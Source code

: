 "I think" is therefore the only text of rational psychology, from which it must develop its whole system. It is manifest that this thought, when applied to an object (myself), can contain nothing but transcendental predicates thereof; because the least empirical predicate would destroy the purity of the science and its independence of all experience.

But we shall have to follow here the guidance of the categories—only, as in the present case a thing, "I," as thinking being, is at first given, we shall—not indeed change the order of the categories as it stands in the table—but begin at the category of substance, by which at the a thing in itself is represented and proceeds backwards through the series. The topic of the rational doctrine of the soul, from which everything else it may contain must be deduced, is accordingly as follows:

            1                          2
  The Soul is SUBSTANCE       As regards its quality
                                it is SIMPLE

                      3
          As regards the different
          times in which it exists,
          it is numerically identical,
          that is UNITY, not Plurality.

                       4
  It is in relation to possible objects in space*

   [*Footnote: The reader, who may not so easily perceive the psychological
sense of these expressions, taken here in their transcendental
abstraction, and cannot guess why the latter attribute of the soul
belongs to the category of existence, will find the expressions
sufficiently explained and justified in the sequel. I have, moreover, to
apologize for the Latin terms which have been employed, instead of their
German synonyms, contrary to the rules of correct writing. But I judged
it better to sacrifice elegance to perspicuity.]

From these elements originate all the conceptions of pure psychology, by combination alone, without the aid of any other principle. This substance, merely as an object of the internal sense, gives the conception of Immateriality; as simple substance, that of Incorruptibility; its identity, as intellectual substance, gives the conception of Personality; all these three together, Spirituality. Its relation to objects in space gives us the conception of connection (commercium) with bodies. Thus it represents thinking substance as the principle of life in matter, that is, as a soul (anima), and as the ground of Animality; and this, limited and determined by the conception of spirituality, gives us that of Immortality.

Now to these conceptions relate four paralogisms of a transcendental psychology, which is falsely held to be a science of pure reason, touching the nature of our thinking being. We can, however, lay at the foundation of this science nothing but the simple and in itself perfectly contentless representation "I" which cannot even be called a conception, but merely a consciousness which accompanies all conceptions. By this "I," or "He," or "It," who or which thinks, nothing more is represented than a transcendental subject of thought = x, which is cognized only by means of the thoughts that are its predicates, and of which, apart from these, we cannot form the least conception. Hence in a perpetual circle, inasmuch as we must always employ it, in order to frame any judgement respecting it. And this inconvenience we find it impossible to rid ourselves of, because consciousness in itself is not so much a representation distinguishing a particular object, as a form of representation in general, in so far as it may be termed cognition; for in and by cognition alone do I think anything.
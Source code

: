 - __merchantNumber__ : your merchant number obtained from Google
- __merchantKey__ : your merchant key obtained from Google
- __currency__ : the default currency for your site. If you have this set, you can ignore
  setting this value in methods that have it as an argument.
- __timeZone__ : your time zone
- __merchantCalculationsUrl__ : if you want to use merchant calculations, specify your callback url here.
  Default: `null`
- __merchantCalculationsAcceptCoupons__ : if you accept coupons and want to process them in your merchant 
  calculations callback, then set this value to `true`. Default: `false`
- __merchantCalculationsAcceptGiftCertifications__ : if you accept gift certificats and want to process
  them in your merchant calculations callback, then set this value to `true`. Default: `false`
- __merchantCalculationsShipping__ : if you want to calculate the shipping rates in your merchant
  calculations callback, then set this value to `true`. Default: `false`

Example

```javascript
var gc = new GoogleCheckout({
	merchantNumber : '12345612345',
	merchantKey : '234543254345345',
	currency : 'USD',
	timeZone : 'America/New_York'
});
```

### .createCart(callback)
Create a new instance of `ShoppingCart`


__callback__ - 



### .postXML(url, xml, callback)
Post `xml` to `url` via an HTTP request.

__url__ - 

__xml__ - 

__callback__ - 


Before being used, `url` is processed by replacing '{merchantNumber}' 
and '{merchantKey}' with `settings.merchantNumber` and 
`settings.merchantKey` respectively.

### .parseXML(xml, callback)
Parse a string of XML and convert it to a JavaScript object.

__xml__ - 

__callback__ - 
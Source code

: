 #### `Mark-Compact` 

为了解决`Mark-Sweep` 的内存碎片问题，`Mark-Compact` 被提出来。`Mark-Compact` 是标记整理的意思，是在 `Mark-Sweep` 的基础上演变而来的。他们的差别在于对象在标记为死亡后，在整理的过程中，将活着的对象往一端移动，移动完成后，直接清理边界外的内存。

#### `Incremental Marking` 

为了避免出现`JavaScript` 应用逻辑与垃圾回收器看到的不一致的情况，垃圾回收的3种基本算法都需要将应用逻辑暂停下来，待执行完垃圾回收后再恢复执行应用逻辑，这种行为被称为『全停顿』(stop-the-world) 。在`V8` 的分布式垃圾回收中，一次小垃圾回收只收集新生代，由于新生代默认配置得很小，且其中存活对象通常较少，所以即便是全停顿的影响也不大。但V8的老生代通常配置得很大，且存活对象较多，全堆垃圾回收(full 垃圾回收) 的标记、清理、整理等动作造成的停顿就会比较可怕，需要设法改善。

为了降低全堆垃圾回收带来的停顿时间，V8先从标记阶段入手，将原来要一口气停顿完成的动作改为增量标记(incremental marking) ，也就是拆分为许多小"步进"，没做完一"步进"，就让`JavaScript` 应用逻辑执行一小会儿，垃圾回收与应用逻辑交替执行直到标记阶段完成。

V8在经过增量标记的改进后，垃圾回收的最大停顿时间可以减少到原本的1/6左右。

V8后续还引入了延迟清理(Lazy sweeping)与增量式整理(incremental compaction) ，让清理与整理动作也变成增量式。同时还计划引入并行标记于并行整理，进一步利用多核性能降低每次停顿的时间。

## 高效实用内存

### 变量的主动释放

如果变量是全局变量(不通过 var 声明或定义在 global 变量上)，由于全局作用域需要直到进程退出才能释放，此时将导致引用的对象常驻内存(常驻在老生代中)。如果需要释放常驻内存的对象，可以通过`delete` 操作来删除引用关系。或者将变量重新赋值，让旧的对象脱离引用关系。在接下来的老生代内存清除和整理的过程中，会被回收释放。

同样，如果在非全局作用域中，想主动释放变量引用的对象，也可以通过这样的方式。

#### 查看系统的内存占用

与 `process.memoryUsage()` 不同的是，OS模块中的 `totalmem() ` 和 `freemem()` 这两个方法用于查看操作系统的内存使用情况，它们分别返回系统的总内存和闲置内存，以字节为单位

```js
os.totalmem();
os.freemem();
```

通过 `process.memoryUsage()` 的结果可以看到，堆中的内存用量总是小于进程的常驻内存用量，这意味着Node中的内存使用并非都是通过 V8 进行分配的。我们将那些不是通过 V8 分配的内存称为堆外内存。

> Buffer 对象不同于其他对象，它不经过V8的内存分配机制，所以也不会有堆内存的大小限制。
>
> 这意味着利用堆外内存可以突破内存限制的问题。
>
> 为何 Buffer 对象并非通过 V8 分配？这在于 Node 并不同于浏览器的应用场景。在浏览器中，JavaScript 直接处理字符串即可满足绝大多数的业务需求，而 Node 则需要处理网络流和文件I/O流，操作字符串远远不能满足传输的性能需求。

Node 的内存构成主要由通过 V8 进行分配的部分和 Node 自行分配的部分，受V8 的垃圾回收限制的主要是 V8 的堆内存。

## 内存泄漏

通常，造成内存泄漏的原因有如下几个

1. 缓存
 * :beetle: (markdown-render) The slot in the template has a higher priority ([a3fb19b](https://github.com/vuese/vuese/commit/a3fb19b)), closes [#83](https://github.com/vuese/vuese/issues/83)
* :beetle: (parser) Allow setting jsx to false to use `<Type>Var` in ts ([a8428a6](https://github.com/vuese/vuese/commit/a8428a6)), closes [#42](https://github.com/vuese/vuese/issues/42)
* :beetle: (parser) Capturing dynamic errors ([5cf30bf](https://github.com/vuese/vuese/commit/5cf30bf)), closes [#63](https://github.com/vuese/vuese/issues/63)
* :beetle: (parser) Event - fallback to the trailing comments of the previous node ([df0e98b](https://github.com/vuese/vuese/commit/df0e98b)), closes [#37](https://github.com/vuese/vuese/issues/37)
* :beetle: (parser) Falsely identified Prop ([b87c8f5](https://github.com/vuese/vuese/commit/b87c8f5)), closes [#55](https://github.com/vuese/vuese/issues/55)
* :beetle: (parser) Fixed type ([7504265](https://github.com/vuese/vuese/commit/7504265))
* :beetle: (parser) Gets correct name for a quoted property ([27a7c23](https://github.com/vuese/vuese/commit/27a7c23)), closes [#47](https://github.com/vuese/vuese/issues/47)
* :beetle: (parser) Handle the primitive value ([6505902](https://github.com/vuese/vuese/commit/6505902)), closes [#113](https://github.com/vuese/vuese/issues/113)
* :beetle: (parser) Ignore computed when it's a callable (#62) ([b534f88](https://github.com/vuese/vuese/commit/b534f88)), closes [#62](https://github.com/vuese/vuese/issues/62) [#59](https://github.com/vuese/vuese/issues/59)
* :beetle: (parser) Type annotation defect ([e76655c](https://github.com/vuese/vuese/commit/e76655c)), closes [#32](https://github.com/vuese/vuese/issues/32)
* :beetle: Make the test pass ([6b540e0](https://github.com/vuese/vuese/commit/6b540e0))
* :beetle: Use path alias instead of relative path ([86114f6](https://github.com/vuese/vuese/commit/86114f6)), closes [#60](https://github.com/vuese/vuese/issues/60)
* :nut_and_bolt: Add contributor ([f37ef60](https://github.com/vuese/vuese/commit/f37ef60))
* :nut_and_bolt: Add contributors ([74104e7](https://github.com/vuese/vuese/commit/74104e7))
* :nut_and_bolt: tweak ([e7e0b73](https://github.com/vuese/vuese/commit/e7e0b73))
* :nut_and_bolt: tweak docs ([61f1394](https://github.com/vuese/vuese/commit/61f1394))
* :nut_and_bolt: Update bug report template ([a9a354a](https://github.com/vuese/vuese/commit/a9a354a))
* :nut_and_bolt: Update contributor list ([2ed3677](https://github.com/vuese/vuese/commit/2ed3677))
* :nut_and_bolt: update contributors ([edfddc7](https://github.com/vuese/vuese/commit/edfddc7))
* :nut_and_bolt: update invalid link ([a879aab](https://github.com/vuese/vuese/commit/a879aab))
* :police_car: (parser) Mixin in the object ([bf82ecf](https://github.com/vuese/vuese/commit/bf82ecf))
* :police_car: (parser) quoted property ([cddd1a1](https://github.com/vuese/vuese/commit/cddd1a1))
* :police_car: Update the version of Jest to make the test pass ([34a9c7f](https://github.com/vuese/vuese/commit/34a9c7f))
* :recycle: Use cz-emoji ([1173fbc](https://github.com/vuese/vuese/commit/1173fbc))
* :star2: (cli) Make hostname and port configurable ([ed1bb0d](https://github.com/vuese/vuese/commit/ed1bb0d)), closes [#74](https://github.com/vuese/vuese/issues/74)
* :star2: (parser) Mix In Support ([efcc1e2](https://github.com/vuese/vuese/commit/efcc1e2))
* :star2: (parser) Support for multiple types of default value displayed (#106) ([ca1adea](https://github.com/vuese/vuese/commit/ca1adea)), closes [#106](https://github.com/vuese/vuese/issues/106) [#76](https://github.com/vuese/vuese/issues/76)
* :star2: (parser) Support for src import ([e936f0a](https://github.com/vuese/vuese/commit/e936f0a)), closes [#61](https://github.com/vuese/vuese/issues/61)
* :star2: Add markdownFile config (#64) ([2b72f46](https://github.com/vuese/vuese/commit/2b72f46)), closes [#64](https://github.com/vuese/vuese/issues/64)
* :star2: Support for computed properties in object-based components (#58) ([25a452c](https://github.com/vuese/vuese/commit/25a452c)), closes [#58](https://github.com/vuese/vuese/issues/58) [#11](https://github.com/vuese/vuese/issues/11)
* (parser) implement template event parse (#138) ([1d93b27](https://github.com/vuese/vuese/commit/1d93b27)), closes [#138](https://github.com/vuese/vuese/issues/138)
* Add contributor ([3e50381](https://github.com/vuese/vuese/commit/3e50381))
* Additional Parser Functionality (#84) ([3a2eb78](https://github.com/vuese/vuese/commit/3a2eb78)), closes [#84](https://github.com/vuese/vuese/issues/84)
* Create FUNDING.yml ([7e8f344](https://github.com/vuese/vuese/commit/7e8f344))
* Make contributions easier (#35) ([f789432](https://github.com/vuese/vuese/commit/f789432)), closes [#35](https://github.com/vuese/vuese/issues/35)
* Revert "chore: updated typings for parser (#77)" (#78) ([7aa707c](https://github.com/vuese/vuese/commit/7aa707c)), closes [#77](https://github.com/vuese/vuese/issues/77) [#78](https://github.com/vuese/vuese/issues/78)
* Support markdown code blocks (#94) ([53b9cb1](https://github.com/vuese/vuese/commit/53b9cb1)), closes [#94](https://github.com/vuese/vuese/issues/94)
----
* Activity
Output the listing above word for word, from the opening line through the line that contains "of all experience.", and leave out everything after it.

* Answer area
Source code

: "I think" is therefore the only text of rational psychology, from which it must develop its whole system. It is manifest that this thought, when applied to an object (myself), can contain nothing but transcendental predicates thereof; because the least empirical predicate would destroy the purity of the science and its independence of all experience.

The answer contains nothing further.